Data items
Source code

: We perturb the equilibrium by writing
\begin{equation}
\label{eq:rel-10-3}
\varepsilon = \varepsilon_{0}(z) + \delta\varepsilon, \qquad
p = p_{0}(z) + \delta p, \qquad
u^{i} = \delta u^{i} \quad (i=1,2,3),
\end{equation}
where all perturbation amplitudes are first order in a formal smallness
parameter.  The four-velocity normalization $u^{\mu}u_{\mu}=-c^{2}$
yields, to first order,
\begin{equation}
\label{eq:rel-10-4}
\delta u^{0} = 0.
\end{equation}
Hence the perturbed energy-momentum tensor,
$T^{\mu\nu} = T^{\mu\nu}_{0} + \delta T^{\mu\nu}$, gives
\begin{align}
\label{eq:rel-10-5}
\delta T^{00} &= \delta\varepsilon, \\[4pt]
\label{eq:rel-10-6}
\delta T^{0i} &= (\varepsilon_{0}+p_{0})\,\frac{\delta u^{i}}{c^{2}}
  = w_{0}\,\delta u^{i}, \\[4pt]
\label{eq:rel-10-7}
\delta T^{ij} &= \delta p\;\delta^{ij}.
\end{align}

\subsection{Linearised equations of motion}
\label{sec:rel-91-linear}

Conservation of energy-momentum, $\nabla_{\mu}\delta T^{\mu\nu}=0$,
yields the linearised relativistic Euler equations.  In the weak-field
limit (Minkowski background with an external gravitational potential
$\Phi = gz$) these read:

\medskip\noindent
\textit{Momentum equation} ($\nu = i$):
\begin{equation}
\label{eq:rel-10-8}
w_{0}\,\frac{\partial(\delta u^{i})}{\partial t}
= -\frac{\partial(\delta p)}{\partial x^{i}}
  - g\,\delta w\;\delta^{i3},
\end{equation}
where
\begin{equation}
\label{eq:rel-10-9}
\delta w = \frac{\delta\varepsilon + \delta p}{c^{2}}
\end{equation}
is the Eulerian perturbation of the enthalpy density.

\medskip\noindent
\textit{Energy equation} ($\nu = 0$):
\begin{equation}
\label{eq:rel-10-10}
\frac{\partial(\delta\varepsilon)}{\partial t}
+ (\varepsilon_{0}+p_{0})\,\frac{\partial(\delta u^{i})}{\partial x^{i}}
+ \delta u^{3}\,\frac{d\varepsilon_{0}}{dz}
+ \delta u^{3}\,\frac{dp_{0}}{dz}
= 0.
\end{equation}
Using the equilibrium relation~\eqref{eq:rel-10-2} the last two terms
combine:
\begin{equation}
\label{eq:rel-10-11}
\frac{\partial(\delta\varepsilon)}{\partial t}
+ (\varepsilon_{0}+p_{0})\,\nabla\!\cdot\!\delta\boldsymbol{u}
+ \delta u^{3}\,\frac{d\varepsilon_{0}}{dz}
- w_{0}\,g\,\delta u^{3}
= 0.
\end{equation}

» TASK REQUIREMENTS
Filter the records above for lines containing the word "equilibrium", and copy those lines.

» SOLUTION FOR THIS EXERCISE
: We perturb the equilibrium by writing
Using the equilibrium relation~\eqref{eq:rel-10-2} the last two terms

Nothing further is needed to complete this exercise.